**What you will do**
The data that follows must be transcribed in full and exactly, minus the pictures.

Data records Block Start

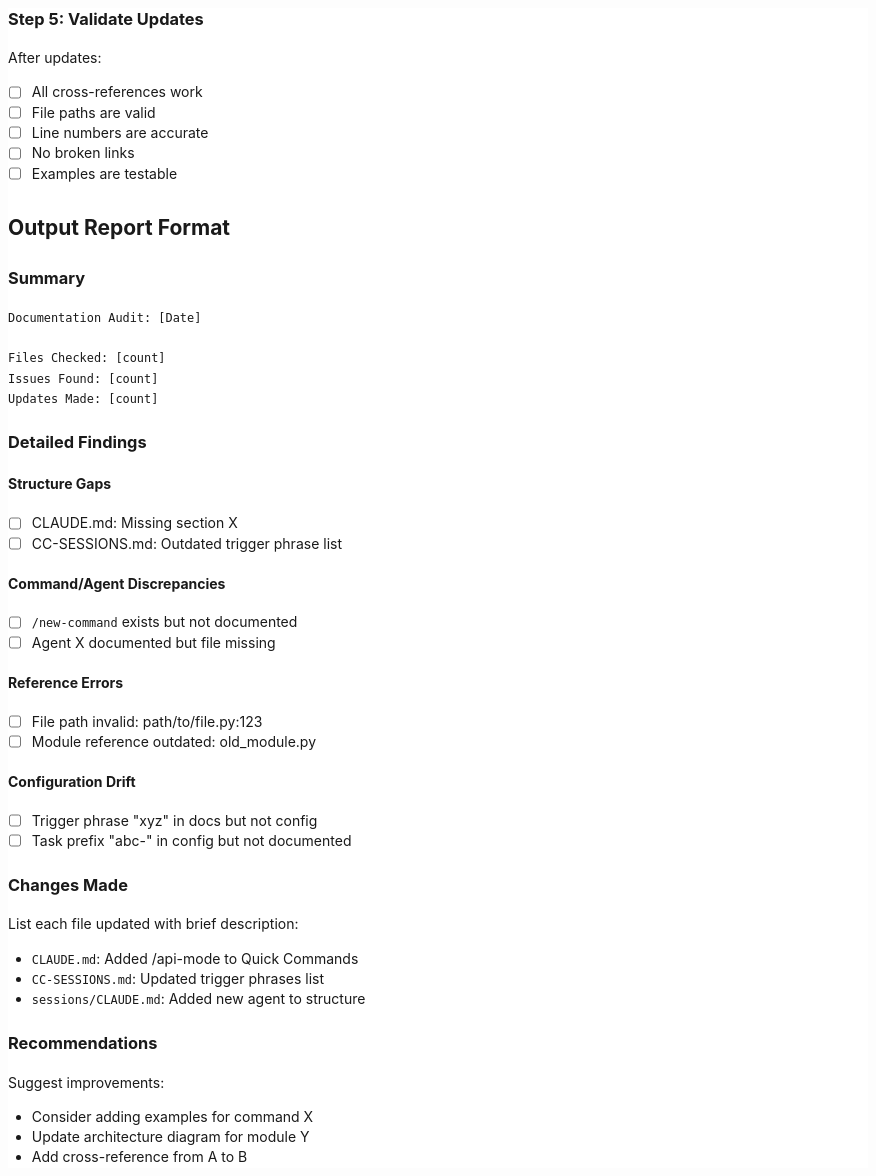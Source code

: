 ### Step 5: Validate Updates

After updates:
- [ ] All cross-references work
- [ ] File paths are valid
- [ ] Line numbers are accurate
- [ ] No broken links
- [ ] Examples are testable

## Output Report Format

### Summary
```
Documentation Audit: [Date]

Files Checked: [count]
Issues Found: [count]
Updates Made: [count]
```

### Detailed Findings

#### Structure Gaps
- [ ] CLAUDE.md: Missing section X
- [ ] CC-SESSIONS.md: Outdated trigger phrase list

#### Command/Agent Discrepancies
- [ ] `/new-command` exists but not documented
- [ ] Agent X documented but file missing

#### Reference Errors
- [ ] File path invalid: path/to/file.py:123
- [ ] Module reference outdated: old_module.py

#### Configuration Drift
- [ ] Trigger phrase "xyz" in docs but not config
- [ ] Task prefix "abc-" in config but not documented

### Changes Made

List each file updated with brief description:
- `CLAUDE.md`: Added /api-mode to Quick Commands
- `CC-SESSIONS.md`: Updated trigger phrases list
- `sessions/CLAUDE.md`: Added new agent to structure

### Recommendations

Suggest improvements:
- Consider adding examples for command X
- Update architecture diagram for module Y
- Add cross-reference from A to B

Data records Block End

**Answer box**
Source code

: ### Step 5: Validate Updates

After updates:
- [ ] All cross-references work
- [ ] File paths are valid
- [ ] Line numbers are accurate
- [ ] No broken links
- [ ] Examples are testable

## Output Report Format

### Summary
```
Documentation Audit: [Date]

Files Checked: [count]
Issues Found: [count]
Updates Made: [count]
```

### Detailed Findings

#### Structure Gaps
- [ ] CLAUDE.md: Missing section X
- [ ] CC-SESSIONS.md: Outdated trigger phrase list

#### Command/Agent Discrepancies
- [ ] `/new-command` exists but not documented
- [ ] Agent X documented but file missing

#### Reference Errors
- [ ] File path invalid: path/to/file.py:123
- [ ] Module reference outdated: old_module.py

#### Configuration Drift
- [ ] Trigger phrase "xyz" in docs but not config
- [ ] Task prefix "abc-" in config but not documented

### Changes Made

List each file updated with brief description:
- `CLAUDE.md`: Added /api-mode to Quick Commands
- `CC-SESSIONS.md`: Updated trigger phrases list
- `sessions/CLAUDE.md`: Added new agent to structure

### Recommendations

Suggest improvements:
- Consider adding examples for command X
- Update architecture diagram for module Y
- Add cross-reference from A to B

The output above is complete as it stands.